Application of the BACs‐on‐Beads™ assay for rapid prenatal detection application of BoBs™ for PND of aneuploidies and microdeletions

Prenatal diagnosis focuses on the detection of anatomic and physiologic problems with a foetus before birth. Karyotyping is currently considered the gold standard for prenatal diagnosis of chromosomal abnormalities, but this method can be time consuming. This study evaluated the diagnostic accuracy of the BACs‐on‐Beads TM (BoBs™) assay for the rapid diagnosis of aneuploidies and microdeletions. A total of 625 samples from pregnant women in Fujian province, in southeastern China—including three chorionic villus biopsies, 523 amniotic fluid samples, and 99 umbilical‐cord centesis samples—were assessed for chromosomal abnormalities by karyotyping and by the BoBs™ assay.
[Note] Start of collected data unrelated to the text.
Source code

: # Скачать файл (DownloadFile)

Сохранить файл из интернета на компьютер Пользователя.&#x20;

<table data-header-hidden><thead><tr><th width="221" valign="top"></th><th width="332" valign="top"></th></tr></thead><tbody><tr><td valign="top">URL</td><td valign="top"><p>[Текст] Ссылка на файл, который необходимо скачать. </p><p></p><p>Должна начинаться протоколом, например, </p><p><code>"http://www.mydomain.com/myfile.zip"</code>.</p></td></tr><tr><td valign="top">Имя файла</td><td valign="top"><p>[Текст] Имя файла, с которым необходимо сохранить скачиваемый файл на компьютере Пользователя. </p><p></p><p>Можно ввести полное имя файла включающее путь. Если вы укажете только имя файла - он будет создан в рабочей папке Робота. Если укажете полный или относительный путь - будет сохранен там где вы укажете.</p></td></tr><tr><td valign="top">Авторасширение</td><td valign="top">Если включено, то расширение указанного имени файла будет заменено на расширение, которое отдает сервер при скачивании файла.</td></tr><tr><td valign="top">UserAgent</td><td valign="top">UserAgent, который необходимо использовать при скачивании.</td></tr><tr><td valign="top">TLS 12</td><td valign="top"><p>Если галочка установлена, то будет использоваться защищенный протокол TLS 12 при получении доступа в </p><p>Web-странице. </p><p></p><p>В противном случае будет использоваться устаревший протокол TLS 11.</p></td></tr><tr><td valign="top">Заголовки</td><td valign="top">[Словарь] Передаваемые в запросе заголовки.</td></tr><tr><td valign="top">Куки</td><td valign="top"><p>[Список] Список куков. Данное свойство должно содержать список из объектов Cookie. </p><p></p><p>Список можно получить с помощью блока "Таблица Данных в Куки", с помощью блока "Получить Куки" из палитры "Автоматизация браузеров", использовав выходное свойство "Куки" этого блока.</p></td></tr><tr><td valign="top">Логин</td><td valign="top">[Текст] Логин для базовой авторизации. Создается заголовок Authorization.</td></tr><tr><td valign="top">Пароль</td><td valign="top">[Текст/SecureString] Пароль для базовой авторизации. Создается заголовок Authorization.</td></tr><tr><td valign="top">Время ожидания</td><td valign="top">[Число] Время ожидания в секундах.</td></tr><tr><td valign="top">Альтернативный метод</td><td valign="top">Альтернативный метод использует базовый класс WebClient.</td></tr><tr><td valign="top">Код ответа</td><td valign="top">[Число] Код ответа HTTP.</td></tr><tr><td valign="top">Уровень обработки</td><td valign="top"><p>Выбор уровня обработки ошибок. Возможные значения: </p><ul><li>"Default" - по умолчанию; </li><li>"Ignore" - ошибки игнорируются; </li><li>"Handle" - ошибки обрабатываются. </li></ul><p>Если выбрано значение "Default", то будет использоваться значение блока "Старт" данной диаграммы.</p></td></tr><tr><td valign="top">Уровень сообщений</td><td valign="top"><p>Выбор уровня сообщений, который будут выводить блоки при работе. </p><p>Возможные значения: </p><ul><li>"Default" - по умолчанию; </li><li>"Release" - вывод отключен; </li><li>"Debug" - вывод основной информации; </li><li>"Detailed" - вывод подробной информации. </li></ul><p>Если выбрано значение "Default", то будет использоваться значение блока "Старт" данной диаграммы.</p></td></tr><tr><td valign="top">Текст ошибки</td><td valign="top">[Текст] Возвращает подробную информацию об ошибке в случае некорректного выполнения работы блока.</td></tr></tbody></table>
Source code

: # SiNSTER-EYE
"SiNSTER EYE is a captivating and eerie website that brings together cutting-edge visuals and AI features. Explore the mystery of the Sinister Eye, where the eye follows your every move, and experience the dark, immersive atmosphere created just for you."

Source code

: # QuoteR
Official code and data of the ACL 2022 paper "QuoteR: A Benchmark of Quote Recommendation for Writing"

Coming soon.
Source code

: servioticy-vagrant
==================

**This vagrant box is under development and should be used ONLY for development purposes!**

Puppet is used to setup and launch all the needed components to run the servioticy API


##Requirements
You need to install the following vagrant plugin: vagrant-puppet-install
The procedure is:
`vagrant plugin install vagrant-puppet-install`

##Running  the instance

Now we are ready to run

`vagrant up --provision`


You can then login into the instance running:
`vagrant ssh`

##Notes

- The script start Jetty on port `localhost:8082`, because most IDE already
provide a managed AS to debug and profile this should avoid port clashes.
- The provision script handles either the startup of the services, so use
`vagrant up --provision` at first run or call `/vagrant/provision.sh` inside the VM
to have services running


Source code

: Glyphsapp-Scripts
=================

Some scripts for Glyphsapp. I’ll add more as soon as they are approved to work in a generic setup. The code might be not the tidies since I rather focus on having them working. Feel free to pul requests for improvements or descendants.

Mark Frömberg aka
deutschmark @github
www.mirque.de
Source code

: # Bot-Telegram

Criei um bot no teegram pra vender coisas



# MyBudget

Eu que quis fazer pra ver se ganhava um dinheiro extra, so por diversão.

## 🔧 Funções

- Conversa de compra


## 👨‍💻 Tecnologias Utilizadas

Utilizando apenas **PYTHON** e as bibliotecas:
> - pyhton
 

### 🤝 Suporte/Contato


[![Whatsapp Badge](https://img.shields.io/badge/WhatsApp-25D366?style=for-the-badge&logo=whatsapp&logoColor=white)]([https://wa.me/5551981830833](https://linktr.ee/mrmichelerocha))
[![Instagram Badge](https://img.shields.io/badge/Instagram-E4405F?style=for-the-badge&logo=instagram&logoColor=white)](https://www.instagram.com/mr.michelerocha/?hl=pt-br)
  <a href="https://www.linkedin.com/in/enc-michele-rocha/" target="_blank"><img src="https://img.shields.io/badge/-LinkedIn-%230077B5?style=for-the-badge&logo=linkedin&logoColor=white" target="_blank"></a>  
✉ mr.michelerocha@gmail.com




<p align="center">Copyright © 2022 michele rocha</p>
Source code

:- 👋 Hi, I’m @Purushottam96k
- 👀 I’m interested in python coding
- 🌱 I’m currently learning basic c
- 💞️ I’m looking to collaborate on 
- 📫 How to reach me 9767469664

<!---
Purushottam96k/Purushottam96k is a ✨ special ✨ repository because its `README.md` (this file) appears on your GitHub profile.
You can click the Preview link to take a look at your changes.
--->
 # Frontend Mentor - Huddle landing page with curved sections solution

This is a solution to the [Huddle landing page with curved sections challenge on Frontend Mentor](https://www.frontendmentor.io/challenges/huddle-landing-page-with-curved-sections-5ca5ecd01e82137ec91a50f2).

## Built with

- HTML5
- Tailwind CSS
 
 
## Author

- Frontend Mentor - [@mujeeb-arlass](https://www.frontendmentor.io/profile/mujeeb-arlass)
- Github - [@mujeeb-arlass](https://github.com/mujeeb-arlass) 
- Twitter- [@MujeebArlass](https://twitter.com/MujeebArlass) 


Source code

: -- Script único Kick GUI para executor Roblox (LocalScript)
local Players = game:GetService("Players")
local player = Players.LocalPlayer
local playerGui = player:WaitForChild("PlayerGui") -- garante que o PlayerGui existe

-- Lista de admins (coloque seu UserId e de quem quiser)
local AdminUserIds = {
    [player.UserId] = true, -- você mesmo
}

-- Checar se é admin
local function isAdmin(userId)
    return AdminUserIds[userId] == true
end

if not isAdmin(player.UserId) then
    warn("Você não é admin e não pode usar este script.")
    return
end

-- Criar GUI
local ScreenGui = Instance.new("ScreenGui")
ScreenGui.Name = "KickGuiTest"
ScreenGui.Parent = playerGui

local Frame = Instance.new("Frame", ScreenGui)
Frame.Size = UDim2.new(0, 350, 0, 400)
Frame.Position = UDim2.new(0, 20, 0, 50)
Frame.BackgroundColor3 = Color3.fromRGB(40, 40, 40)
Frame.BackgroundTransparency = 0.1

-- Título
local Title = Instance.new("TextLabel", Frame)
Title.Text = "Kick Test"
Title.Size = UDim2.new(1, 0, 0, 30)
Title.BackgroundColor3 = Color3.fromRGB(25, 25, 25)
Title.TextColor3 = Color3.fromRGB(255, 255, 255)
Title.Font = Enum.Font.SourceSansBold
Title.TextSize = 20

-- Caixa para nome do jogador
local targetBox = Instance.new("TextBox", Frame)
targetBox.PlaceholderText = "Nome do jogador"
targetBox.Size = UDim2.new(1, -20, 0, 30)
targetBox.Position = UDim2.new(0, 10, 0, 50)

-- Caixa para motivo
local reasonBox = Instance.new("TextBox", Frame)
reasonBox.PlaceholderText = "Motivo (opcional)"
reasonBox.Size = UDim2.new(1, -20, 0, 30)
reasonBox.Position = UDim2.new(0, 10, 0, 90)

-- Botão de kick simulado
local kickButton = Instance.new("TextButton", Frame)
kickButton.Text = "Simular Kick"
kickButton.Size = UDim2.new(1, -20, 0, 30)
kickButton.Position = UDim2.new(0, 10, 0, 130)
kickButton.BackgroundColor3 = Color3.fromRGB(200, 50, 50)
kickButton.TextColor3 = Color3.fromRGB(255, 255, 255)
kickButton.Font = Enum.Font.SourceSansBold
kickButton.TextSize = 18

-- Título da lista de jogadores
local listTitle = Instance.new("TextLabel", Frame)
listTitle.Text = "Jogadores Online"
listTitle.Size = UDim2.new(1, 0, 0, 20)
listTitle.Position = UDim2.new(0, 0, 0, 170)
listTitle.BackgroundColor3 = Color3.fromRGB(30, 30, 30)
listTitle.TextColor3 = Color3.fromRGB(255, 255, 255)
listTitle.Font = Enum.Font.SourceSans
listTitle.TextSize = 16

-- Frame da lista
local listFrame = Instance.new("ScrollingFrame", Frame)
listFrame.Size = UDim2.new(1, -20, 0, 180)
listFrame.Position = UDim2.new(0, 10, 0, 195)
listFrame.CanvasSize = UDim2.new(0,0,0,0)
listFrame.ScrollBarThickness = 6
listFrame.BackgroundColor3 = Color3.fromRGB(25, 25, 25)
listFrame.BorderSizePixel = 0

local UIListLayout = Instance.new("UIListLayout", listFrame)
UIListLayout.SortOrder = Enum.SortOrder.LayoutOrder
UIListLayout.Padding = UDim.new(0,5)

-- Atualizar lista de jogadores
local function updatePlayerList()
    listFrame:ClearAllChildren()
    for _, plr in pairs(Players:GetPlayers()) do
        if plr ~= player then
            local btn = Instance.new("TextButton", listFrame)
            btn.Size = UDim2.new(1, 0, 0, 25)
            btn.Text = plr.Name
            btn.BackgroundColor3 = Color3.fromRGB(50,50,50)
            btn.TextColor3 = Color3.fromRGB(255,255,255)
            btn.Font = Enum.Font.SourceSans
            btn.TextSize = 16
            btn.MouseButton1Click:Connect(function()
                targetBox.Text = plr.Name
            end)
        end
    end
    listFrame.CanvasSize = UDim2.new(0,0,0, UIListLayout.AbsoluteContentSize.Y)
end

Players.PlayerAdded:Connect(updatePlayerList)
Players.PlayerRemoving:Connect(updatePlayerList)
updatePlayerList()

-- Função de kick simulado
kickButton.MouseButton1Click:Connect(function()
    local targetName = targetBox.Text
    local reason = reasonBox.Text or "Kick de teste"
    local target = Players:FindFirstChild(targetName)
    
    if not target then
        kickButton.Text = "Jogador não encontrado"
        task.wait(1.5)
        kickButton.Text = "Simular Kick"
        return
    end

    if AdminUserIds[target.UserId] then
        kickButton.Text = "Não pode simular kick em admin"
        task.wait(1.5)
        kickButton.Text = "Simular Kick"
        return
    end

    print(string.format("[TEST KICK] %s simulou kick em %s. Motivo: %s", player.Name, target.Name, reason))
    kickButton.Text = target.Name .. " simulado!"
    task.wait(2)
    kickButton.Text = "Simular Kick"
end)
A diagnosis was successfully achieved by karyotyping for 98.8% (618/625) and by the BoBs™ assay for 100% (625/625) of the samples. Both assays were concordant for trisomy 21 (2.72%, 17/625), trisomy 18 (1.12%, 7/625), trisomy 13 (0.48%, 3/625), and sex chromosome aneuploidies (0.8%, 5/625). Unlike karyotyping, the BoBs™ assay detected 22q11.2 microdeletion (0.64%, 4/625), 22q11.2 microduplication (0.16%, 1/625), Smith–Magenis syndrome microdeletion (0.16%, 1/625), and Miller–Dieker syndrome microdeletion (0.16%, 1/625). Thus, the BoBs™ assay is a reliable and rapid test for detecting common aneuploidies and microdeletions for prenatal diagnosis, and could be used instead of karyotyping for detection of common aneuploidies as well as to provide additional information regarding microdeletions.